A small candle $2.5cm$ in size is placed $27cm$ in front of a concave mirror of radius of curvature $36cm$. At what distance from the mirror should a screen be placed in order to receive a sharp image? Describe the nature and size of the image.

Answer 1

Given: A small candle 2.5cm in size is placed 27cm in front of a concave mirror of radius of curvature 36cm.

To find the distance from the mirror should a screen be placed in order to receive a sharp image and the nature and size of the image.

Solution:

According to the given criteria,

Object height, $h_o=2.5cm$

Object distance, $u=-27cm$

Radius of the curvature,$R=-36cm$

Focal length of the mirror, $f=\frac{R}{2}=-\frac{36}{2}=-18cm$

Applying mirror formula, we get

$\frac{1}{f}=\frac{1}{v}+\frac{1}{u}⟹\frac{1}{-18}=\frac{1}{v}+\frac{1}{-27}⟹\frac{1}{v}=\frac{1}{-18}+\frac{1}{27}⟹\frac{1}{v}=\frac{-3+2}{54}⟹v=-54cm$

The negative sign indicates the image is formed in-front of the mirror. Thus the screen should be placed at a distance of 54 cm in front of the mirror on the same side as the object in order to receive a sharp image.
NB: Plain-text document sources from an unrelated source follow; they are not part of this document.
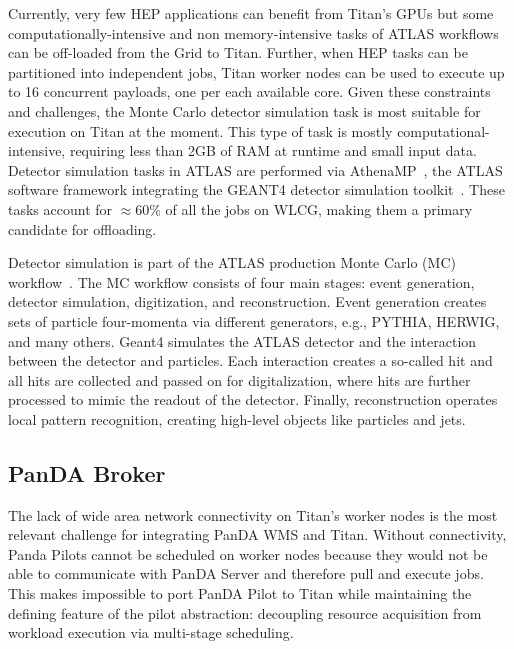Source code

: Currently, very few HEP applications can benefit from Titan's GPUs but some
computationally-intensive and non memory-intensive tasks of ATLAS workflows
can be off-loaded from the Grid to Titan. Further, when HEP tasks can be
partitioned into independent jobs, Titan worker nodes can be used to execute
up to 16 concurrent payloads, one per each available core. Given these
constraints and challenges, the  Monte Carlo detector simulation task is most
suitable for execution on Titan at the moment. This type of task is mostly
computational-intensive, requiring less than 2GB of RAM at runtime and small
input data. Detector simulation tasks in ATLAS are performed via
AthenaMP~\cite{aad2010atlas}, the ATLAS software framework integrating the
GEANT4 detector simulation toolkit~\cite{agostinelli2003geant4}. These tasks
account for \(\approx\)60\% of all the jobs on WLCG, making them a primary
candidate for offloading.

Detector simulation is part of the ATLAS production Monte Carlo (MC)
workflow~\cite{rimoldi2006atlas}. The MC workflow consists of four main
stages: event generation, detector simulation, digitization, and
reconstruction. Event generation creates sets of particle four-momenta via
different generators, e.g., PYTHIA, HERWIG, and many others. Geant4 simulates
the ATLAS detector and the interaction between the detector and particles.
Each interaction creates a so-called hit and all hits are collected and
passed on for digitalization, where hits are further processed to mimic the
readout of the detector. Finally, reconstruction operates local pattern
recognition, creating high-level objects like particles and jets.

\subsection{PanDA Broker}\label{ssec:panda_titan}

The lack of wide area network connectivity on Titan's worker nodes is the
most relevant challenge for integrating PanDA WMS and Titan. Without
connectivity, Panda Pilots cannot be scheduled on worker nodes because they
would not be able to communicate with PanDA Server and therefore pull and
execute jobs. This makes impossible to port PanDA Pilot to Titan while
maintaining the defining feature of the pilot abstraction: decoupling
resource acquisition from workload execution via multi-stage scheduling.

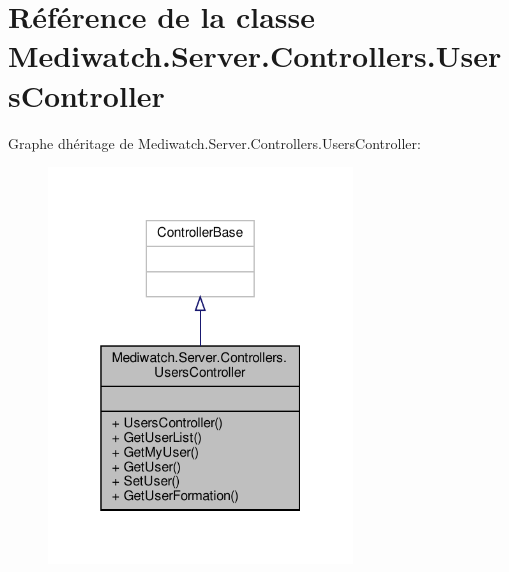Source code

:\hypertarget{class_mediwatch_1_1_server_1_1_controllers_1_1_users_controller}{}\section{Référence de la classe Mediwatch.\+Server.\+Controllers.\+Users\+Controller}
\label{class_mediwatch_1_1_server_1_1_controllers_1_1_users_controller}


Graphe d\textquotesingle{}héritage de Mediwatch.\+Server.\+Controllers.\+Users\+Controller\+:\nopagebreak
\begin{figure}[H]
\begin{center}
\leavevmode
\includegraphics[width=229pt]{class_mediwatch_1_1_server_1_1_controllers_1_1_users_controller__inherit__graph}
\end{center}
\end{figure}


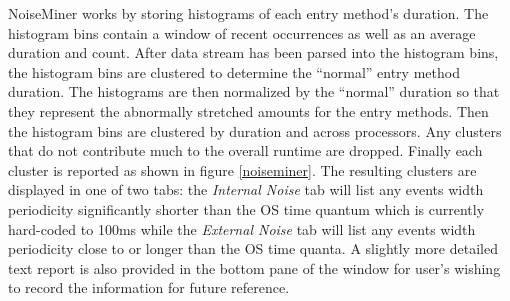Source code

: NoiseMiner works by storing histograms of each entry method's duration. The histogram bins contain a window of recent occurrences as well as an average duration and count. After data stream has been parsed into the histogram bins, the histogram bins are clustered to determine the ``normal'' entry method duration. The histograms are then normalized by the ``normal'' duration so that they represent the abnormally stretched amounts for the entry methods. Then the histogram bins are clustered by duration and across processors. Any clusters that do not contribute much to the overall runtime are dropped. Finally each cluster is reported as shown in figure \ref{noiseminer}. The resulting clusters are displayed in one of two tabs: the \textit{Internal Noise} tab will list any events width periodicity significantly shorter than the OS time quantum which is currently hard-coded to 100ms while the \textit{External Noise} tab will list any events width periodicity close to or longer than the OS time quanta. A slightly more detailed text report is also provided in the bottom pane of the window for user's wishing to record the information for future reference.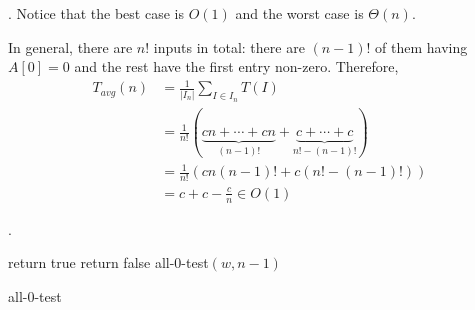 \documentclass{article}
\begin{document}
\begin{discovery}[].
    Notice that the best case is $O(1)$ and the worst case is $\Theta(n)$.
\end{discovery}

\begin{solution}
    In general, there are $n!$ inputs in total: there are $(n-1)!$ of them having $A[0] = 0$ and the rest have the first entry non-zero. Therefore, 
    \begin{align*}
        T_{avg}(n) 
        & = \frac{1}{|I_n|} \sum_{I \in I_n} T(I) \\ 
        & = \frac{1}{n!} \left( \underbrace{cn + \cdots + cn}_{(n-1)!} + \underbrace{c + \cdots + c}_{n! - (n-1)!} \right) \\ 
        & = \frac{1}{n!} \left( cn (n-1)! + c (n! - (n-1)!) \right) \\ 
        & = c + c - \frac{c}{n} \in O(1)
    \end{align*}
\end{solution}

\begin{examplee}.
    \begin{algorithm}[H] 
         { return true}
         { return false}           
        all-0-test$(w, n-1)$
        \caption{all-0-test}
    \end{algorithm}
\end{examplee}
\end{document}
Magnification, $m=-\frac{v}{u}=\frac{h_o}{h_i}⟹-\frac{(-54)}{(-27)}=\frac{2.5}{h_i}⟹h_i=-\frac{2.5\times 27}{54}⟹h_i=-1.25cm$

The negative sign indicates the image is inverted and real

When the candle is moved closer to the mirror, the screen would have moved farther and farther. However, when the candle is closer than 18cm from the mirror, the image would be virtual and therefore cannot be collected on the screen.